Homes should be tested for radon every couple of years, if not annually, however test frequency was not mentioned in any of these standards.

What Should We Do?

The relative silence of radon testing in the standards, compared to the noise of CO related testing, is deafening. Perhaps there are other standards in our industry that are more specific about requiring radon testing and specifying testing procedures, but the standards I mentioned are the ones I have ready access to. If you know of others let us know.

My point is this; radon is much more likely to kill than CO. That should justify a corresponding level of radon testing and customer education on the risks. Are radon deaths and illness less tragic or costly than deaths and illness from CO poisoning? How many deaths from radon-caused lung cancer could be prevented by simply providing our customers with a $43 radon test kit?

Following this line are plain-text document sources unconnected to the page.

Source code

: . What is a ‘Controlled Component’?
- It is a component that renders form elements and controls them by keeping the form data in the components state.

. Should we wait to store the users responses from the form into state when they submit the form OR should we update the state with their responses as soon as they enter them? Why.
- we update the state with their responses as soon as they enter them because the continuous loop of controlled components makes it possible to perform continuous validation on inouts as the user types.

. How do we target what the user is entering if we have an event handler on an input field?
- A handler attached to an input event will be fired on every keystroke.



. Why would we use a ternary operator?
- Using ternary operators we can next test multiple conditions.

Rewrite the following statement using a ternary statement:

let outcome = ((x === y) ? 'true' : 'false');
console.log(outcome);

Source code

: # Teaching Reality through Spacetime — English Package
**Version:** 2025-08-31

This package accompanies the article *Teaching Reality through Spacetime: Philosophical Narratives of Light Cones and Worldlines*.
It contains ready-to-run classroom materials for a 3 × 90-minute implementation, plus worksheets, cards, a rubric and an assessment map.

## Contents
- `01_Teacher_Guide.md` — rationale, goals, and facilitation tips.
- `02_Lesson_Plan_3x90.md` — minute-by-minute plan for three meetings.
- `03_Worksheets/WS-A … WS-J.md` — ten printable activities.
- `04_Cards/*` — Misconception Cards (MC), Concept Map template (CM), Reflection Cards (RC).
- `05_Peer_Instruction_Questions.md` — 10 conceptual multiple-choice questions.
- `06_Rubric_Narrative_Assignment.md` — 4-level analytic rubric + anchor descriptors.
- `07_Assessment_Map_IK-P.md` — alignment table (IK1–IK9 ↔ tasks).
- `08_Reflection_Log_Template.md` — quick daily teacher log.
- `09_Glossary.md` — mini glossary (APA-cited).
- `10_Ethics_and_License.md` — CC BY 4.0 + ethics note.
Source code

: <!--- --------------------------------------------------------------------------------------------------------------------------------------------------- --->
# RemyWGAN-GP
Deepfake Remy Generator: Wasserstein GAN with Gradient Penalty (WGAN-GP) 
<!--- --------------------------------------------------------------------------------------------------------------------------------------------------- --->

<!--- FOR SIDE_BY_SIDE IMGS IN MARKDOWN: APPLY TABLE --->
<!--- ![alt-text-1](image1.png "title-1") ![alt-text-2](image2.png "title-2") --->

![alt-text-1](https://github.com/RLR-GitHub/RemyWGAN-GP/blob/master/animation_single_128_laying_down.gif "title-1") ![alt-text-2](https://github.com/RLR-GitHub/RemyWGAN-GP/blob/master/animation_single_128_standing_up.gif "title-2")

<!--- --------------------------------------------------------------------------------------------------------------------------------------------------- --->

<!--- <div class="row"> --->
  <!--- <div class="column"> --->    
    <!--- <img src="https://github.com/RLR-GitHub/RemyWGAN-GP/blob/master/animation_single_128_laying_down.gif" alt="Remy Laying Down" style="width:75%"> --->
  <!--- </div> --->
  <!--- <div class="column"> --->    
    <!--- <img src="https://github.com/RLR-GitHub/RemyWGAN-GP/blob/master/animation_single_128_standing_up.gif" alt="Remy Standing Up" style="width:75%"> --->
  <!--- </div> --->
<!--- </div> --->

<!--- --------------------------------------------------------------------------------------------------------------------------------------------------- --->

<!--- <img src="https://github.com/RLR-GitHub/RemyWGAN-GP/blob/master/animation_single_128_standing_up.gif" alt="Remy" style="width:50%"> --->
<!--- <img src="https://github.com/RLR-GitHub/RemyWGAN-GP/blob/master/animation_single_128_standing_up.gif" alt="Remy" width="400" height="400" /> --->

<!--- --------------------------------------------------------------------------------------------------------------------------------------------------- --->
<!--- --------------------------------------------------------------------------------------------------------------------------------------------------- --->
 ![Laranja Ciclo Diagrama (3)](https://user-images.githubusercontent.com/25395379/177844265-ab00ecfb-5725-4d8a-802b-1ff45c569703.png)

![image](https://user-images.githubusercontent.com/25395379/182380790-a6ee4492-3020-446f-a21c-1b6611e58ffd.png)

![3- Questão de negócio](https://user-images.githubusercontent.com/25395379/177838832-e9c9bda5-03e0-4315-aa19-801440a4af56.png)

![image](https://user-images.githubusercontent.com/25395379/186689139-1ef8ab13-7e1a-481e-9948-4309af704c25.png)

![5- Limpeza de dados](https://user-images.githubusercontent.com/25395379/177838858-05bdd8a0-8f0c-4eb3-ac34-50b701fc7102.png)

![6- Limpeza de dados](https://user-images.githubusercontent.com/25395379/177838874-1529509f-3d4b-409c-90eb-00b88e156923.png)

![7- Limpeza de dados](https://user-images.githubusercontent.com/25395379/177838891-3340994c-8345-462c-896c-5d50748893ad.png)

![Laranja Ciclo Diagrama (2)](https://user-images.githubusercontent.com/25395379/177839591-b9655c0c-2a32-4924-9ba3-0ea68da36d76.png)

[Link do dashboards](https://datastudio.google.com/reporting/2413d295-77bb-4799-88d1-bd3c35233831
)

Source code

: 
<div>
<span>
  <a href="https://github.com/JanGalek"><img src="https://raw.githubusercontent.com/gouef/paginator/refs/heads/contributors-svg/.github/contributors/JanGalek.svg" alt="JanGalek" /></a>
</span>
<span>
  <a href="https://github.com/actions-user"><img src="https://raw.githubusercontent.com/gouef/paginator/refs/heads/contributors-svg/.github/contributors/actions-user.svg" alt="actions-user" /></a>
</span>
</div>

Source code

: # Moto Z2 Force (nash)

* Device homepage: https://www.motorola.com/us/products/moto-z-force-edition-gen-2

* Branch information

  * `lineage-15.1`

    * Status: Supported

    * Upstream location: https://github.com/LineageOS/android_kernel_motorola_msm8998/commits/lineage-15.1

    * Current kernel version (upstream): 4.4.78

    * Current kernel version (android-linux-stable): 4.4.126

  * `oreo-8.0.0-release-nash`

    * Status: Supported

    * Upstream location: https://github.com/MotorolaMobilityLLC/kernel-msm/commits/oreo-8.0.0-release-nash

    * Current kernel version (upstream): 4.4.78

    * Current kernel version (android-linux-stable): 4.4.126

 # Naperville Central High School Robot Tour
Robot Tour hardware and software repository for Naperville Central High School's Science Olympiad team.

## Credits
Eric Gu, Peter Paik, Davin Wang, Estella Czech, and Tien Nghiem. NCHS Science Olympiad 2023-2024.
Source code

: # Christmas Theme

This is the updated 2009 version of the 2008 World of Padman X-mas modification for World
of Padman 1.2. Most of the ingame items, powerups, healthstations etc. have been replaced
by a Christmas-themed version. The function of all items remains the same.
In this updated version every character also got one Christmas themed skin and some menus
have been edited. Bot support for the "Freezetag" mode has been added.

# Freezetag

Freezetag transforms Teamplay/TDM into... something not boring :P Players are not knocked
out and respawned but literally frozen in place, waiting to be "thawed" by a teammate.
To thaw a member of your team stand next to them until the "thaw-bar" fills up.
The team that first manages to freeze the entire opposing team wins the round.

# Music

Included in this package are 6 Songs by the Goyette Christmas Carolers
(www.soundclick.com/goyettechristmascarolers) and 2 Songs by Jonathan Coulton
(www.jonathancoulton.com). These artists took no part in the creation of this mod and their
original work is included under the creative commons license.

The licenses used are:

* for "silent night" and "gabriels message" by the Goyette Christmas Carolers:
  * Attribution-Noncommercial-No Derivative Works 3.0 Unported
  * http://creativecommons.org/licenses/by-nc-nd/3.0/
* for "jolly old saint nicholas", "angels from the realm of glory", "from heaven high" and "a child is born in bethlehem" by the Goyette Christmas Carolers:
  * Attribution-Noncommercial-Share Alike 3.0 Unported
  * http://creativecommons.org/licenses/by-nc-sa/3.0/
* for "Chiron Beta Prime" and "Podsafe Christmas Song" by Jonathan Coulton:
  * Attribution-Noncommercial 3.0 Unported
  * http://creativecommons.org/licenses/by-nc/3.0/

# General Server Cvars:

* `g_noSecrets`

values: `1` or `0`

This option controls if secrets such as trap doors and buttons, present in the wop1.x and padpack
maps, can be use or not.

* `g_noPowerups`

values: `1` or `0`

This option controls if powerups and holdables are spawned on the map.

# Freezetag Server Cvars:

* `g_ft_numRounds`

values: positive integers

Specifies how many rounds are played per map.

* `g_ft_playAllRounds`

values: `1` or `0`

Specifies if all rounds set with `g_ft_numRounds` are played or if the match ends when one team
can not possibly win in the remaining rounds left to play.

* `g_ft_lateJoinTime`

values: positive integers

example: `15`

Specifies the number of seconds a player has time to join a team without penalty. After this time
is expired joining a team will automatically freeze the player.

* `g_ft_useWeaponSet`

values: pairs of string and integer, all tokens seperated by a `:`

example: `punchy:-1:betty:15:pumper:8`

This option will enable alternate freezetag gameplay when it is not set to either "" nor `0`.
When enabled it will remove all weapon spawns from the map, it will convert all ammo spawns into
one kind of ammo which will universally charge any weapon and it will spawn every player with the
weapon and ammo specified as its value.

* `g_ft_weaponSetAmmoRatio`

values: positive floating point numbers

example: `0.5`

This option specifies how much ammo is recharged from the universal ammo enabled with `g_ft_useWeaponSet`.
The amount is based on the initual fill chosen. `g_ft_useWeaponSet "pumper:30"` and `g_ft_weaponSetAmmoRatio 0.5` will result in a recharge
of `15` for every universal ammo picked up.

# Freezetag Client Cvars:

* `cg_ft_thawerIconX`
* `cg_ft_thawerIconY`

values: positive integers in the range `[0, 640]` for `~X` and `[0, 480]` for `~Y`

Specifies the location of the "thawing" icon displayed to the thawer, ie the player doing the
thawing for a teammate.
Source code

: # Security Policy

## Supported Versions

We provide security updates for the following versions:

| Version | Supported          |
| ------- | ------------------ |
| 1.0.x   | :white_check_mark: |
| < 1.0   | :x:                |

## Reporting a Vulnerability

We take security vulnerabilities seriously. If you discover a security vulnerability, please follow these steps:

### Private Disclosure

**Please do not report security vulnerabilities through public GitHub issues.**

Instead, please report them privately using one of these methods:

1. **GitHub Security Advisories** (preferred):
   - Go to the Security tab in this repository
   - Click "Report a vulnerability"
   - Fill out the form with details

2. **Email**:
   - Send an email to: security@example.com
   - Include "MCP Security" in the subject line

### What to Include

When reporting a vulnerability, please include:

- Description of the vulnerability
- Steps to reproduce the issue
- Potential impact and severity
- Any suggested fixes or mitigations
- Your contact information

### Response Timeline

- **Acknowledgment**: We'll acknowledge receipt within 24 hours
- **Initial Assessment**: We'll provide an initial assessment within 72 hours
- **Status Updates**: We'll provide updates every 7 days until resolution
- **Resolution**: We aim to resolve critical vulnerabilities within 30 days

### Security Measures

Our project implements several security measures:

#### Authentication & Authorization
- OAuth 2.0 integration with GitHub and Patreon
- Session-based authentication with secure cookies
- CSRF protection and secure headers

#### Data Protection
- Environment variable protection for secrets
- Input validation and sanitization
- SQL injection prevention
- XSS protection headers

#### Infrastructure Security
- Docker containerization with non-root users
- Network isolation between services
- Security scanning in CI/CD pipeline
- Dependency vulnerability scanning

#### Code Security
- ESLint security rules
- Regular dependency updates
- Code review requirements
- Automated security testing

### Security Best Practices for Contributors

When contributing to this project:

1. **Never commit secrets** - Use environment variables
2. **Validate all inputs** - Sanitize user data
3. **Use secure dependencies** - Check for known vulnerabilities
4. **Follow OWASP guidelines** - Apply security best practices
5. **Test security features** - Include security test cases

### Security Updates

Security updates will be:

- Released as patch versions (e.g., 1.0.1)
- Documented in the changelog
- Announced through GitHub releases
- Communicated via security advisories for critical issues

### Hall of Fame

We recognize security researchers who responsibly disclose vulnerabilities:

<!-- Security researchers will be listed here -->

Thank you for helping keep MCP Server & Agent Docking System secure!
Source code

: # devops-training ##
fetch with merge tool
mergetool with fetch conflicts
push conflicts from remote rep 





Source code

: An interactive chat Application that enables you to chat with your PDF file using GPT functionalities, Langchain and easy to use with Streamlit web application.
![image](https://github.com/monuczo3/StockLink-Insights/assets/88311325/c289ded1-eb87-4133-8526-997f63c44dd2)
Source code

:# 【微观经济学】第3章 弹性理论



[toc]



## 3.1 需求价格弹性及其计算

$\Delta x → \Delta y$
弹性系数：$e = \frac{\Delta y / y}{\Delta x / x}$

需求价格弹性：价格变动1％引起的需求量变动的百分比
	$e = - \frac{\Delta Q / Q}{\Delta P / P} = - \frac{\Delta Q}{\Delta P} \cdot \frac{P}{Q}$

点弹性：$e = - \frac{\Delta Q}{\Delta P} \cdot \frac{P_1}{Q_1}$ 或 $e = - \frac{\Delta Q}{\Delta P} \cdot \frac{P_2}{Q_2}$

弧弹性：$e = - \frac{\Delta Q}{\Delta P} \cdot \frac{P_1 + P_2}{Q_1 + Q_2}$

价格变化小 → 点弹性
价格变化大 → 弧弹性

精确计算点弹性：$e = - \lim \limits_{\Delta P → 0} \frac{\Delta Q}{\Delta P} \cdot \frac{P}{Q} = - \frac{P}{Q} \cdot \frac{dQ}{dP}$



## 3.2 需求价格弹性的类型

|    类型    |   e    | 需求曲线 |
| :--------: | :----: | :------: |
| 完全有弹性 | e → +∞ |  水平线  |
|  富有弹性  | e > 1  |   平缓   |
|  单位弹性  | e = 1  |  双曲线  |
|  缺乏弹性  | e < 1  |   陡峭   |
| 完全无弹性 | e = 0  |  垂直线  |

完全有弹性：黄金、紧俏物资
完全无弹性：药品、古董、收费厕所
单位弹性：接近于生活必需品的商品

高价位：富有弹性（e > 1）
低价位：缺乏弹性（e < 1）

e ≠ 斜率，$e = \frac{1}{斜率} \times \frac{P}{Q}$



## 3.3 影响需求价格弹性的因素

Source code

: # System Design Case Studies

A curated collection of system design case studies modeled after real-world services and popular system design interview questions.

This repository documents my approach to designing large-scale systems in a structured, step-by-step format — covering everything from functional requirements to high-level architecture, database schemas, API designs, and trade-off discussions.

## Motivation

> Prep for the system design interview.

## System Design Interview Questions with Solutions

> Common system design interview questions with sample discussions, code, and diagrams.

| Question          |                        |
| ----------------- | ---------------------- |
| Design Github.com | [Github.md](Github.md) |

You can also check out RadonResources.com which has radon related resources and information that can be used to spread awareness within your community.

3 thoughts on “Radon Risk Versus CO Risk

  1. Dead clients use the least energy, and more people die in car accidents, and it has not killed that industry!

  2. Radon in Zone 1 will certainly become more of an issue in the residential retrofit industry. Radon testing and mitigation, if required, will certainly drive costs up and lower participation in energy programs. With the many potential health issues now assumed to be impacted by retrofits, I wonder about the future of the industry. For those of us interested in reducing the energy burden of clients, addressing all of potential health issues that may exist in a home has become a an industry killer.

  3. The test you referred to is not recognized by many state agency’s. Plan on paying 150-200 for a real test.